Bruxelles – “Fatta l’Italia, bisogna fare gli italiani”. La frase celebre che sintetizza il risorgimento italiano a qualcuno potrà suonare ancora molto attuale. Le differenze tra regioni restano, il divario tra nord e sud ancora lì, come quel Ponte sullo Stretto di cui si parla anche prima dell’Italia unita. In epoca moderna l’idea era stata esplorata dai Borboni quando il sud faceva ancora parte del Regno delle due Sicilie. Ferdinando II voleva rendere i suoi possedimenti extra-iberici all’avanguardia, come dimostra la realizzazione della Napoli-Portici, prima linea ferroviaria costruita su suolo dell’attuale Italia peninsulare, e nel 1840 diede ordine di predisporre gli studi del caso. Ma gli studi dell’epoca suggerirono al monarca di lasciar perdere, visti gli eccessivi costi.
Fu nel 1866 che il governo del regno d’Italia iniziò a ragionare sul collegamento fisico tra Sicilia e resto del Paese.
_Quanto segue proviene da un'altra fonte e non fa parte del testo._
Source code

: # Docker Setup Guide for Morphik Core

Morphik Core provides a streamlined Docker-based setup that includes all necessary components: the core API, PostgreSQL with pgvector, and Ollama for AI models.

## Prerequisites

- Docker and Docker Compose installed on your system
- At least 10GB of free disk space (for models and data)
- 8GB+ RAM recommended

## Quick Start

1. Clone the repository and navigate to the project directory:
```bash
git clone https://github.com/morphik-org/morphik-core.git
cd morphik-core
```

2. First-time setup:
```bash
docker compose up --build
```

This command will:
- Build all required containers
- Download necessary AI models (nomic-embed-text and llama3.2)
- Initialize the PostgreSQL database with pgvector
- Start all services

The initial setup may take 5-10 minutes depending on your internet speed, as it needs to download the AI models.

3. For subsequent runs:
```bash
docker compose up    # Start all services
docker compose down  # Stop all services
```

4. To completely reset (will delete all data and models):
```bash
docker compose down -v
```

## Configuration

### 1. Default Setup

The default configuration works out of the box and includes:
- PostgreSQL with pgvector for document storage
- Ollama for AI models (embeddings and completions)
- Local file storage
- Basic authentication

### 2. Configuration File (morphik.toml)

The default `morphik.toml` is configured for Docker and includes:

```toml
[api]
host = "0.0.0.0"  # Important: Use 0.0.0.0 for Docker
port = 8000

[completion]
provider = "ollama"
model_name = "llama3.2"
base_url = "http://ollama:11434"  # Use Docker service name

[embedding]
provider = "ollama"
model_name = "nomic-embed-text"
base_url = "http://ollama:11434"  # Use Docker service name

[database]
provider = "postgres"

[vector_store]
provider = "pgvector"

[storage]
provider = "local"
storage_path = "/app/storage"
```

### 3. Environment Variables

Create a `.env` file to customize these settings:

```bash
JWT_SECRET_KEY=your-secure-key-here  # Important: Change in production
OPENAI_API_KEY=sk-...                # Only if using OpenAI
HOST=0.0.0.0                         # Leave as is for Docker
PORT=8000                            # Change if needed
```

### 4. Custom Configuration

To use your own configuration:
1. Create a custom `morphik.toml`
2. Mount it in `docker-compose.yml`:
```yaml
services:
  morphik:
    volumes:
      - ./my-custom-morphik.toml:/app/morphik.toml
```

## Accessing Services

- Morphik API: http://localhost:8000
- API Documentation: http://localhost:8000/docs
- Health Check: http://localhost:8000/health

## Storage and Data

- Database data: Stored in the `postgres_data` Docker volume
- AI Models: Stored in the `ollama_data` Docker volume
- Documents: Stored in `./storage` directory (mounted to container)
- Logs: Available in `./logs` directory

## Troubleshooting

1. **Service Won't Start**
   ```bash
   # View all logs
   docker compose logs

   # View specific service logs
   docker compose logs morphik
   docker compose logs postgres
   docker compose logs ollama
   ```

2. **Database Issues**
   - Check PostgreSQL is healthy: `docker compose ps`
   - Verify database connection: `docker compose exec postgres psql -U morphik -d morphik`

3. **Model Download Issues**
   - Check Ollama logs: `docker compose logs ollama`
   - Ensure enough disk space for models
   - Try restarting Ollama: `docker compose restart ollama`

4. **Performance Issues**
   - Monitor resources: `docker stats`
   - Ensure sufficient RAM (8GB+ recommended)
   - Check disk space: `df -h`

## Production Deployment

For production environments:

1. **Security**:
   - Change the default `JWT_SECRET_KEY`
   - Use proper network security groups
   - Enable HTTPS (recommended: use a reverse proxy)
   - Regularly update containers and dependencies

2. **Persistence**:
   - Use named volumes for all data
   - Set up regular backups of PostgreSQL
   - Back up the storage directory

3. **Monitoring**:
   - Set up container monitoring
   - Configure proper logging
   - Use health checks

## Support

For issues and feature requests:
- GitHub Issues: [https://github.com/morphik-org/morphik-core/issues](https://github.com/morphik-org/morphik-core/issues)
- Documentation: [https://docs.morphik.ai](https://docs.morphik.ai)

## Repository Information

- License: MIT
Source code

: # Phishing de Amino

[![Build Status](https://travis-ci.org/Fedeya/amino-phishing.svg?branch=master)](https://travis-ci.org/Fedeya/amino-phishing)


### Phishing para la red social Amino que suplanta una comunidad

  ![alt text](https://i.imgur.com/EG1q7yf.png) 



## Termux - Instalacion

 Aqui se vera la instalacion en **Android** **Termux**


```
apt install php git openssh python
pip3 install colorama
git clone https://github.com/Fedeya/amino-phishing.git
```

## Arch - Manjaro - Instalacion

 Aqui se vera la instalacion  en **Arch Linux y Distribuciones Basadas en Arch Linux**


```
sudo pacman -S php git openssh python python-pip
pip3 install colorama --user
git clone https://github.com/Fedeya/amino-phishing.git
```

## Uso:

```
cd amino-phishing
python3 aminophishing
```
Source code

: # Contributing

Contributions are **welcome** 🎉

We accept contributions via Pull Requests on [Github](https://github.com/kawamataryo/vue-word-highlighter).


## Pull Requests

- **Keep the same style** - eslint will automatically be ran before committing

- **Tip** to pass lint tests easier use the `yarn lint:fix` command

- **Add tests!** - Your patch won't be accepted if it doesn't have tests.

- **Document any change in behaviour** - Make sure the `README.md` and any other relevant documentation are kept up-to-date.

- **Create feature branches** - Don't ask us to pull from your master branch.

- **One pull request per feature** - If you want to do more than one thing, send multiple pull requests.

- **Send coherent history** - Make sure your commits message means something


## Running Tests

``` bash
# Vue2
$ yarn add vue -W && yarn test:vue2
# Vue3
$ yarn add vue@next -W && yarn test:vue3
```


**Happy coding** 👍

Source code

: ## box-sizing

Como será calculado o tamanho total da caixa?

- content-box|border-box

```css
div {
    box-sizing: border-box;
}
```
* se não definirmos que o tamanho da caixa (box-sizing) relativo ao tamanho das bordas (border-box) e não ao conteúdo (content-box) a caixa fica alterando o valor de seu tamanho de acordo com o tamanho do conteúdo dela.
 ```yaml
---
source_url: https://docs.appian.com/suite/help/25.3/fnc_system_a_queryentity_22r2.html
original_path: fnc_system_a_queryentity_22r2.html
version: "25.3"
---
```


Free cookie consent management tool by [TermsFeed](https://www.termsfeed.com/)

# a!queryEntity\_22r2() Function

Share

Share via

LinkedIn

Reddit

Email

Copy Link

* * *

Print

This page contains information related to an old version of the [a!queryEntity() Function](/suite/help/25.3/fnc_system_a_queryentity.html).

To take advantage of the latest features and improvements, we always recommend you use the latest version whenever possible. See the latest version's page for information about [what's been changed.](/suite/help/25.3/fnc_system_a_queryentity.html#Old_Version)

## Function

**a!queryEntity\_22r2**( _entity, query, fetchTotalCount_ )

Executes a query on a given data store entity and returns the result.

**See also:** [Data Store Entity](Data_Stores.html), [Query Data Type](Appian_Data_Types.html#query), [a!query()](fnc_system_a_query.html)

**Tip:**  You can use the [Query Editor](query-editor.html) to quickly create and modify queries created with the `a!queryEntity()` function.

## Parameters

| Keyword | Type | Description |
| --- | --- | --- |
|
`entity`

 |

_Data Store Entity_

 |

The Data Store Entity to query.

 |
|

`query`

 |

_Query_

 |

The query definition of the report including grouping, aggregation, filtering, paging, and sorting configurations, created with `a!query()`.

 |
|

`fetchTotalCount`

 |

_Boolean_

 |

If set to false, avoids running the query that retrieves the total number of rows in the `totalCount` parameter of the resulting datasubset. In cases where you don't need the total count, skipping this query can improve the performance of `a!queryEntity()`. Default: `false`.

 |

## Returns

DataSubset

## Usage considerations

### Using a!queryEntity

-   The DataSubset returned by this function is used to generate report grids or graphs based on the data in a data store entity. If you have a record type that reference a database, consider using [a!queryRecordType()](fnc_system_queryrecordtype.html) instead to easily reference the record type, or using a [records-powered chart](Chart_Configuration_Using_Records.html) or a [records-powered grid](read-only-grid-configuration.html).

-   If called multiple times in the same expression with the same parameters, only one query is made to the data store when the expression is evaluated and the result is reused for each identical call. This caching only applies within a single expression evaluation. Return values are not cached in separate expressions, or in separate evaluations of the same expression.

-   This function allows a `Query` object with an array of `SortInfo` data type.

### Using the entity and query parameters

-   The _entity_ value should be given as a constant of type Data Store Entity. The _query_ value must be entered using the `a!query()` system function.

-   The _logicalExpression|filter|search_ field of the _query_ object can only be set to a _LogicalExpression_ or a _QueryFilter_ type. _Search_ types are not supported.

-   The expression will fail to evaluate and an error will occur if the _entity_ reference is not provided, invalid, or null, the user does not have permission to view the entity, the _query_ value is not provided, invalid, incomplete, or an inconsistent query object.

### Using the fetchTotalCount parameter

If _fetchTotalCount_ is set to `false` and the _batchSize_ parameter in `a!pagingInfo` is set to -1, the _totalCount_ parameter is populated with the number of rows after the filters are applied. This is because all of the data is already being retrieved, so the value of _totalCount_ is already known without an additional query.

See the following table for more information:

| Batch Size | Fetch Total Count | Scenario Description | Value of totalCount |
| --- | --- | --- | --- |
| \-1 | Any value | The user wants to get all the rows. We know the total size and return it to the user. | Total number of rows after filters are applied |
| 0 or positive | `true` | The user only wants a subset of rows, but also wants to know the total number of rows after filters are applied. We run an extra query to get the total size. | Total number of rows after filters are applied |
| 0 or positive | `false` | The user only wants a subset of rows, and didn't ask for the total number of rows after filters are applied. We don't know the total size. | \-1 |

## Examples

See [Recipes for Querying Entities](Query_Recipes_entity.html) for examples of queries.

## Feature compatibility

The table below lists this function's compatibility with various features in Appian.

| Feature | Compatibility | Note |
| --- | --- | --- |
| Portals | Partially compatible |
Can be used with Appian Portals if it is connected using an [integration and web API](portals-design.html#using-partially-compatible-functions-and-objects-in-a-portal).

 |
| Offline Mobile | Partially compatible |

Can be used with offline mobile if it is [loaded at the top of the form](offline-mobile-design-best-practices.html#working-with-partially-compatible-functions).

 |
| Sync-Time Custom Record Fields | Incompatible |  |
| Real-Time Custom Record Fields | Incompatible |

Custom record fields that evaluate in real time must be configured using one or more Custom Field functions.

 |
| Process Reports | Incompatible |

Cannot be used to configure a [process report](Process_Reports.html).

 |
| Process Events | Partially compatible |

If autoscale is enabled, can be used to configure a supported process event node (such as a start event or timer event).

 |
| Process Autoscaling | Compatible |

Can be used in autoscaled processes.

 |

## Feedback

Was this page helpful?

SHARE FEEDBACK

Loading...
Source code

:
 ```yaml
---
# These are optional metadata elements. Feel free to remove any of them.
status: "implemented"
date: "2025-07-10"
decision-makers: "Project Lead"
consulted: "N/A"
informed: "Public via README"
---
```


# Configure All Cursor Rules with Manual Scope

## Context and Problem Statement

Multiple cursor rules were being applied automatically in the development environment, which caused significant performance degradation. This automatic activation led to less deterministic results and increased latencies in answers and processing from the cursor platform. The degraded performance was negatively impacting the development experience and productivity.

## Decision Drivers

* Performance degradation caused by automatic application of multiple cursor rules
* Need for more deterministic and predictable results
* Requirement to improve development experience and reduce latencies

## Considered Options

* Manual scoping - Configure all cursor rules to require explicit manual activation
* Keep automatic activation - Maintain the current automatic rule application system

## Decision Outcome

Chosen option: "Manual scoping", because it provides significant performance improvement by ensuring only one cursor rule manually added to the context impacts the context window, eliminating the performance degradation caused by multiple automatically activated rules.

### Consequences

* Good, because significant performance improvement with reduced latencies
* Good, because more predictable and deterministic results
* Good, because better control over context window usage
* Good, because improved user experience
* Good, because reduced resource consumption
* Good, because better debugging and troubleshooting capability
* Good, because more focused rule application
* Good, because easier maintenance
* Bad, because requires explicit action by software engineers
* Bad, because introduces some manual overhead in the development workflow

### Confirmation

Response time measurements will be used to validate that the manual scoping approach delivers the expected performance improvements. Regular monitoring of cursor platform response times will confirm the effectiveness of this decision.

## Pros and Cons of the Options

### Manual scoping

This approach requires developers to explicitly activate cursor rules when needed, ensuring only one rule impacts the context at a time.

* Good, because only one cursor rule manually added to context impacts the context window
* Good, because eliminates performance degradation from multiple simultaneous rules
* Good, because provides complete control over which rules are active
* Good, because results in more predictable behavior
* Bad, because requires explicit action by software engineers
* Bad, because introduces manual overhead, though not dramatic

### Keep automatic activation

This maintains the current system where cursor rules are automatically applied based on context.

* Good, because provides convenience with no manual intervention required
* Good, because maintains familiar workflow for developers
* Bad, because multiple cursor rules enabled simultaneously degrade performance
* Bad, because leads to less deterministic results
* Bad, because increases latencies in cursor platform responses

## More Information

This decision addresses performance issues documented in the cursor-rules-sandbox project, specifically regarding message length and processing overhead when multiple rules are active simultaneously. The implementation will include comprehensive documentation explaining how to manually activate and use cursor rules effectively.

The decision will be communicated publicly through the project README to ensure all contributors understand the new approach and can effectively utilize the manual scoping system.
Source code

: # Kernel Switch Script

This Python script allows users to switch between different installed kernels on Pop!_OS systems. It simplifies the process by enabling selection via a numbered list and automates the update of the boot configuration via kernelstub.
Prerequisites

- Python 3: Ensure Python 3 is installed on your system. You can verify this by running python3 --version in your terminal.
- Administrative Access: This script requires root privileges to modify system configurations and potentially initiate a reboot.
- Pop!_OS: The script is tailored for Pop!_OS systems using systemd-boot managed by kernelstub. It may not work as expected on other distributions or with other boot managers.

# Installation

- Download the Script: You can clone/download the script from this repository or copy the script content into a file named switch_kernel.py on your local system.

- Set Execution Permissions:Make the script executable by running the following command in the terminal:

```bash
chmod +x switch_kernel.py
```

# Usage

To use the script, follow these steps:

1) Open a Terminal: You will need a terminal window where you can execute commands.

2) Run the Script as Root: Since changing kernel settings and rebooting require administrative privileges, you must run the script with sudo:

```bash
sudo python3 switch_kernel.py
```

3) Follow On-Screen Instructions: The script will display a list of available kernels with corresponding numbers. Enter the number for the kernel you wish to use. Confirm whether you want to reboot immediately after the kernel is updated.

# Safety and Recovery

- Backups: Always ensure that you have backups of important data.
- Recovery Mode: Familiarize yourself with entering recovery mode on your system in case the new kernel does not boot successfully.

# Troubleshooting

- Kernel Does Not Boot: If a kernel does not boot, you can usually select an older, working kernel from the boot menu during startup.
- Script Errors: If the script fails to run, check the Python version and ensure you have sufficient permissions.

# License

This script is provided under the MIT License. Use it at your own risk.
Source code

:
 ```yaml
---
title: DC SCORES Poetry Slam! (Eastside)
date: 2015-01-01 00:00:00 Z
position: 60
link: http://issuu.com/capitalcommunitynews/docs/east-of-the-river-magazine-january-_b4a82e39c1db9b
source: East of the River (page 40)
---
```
Paese ancora tutto da fare. Ancora non era stata combattuta e vinta la terza guerra d’indipendenza, e l’Italia politica e geografica non comprendeva ancora il Veneto, Mantova, e parte del Friuli. Con Roma ancora sotto il controllo del Papato e Firenze capitale. L’Italia non era fatta, ma si pensava già al ponte. Senza passare ai fatti. L’opera continua a restare su carta. Un duro colpò lo assestò il terremoto di Messina del 1908. E’ in quel momento che si comprese che la natura sismica del territorio non poteva essere tralasciata. Neppure l’Italia fascista, che pure produsse importanti politiche infrastrutturali e di ammodernamento del Paese, seppe rispondere alla sfida.
I conflitti mondiali e le rispettive ricostruzioni fecero passare il progetto in secondo piano. E’ solo negli anni Cinquanta del secolo scorso, sulla scia del ‘boom economico’, che i governi Dc ritirarono fuori l’idea di un ponte sullo stretto di Messina rimasto nel cassetto. Ma è solo nel 1971, con il governo Colombo (Emilio Colombo avrebbe poi ricoperto la carica di presidente del Parlamento europeo dal 1977 al 1979, prima che l’istituzione fosse eletta a suffragio universale diretto, ndr), che si decreta l’istituzione di una società responsabile di studio e progettazione dell’opera. Anche se la Stretto di Messina spa verrà costituita solo dieci anni più tardi. Partecipanti dell’impresa Iri, Ferrovie dello Stato, Anas e Regione Calabria e Regione siciliana.
Tutto sembra finalmente prendere vita nel 2005, quando Impregilo si aggiudica la gara di appalto. Ma tutto si ferma immediatamente. La Direzione investigativa antimafia denuncia tentativi di infiltrazioni della criminalità organizzata. L’avvento del governo Prodi contribuisce allo stop di ogni iter. Nel frattempo Stretto di Messina spa viene accorpata ad Anas. Nel 2011 la Commissione europea non approva il progetto, invece vidimato dal IV governo Berlusconi, e non lo inserisce nella lista dei cantieri da finanziare nel quadro delle grandi reti di trasporti Ten-T. L’Italia decide di andare avanti da sola, ma nel 2013 Mario Monti dichiara che non ci sono soldi e l’opera viene abbandonata e il governo Letta, con decreto, mette in liquidazione Stretto di Messina spa. Oggi il rilancio da parte del governo Meloni.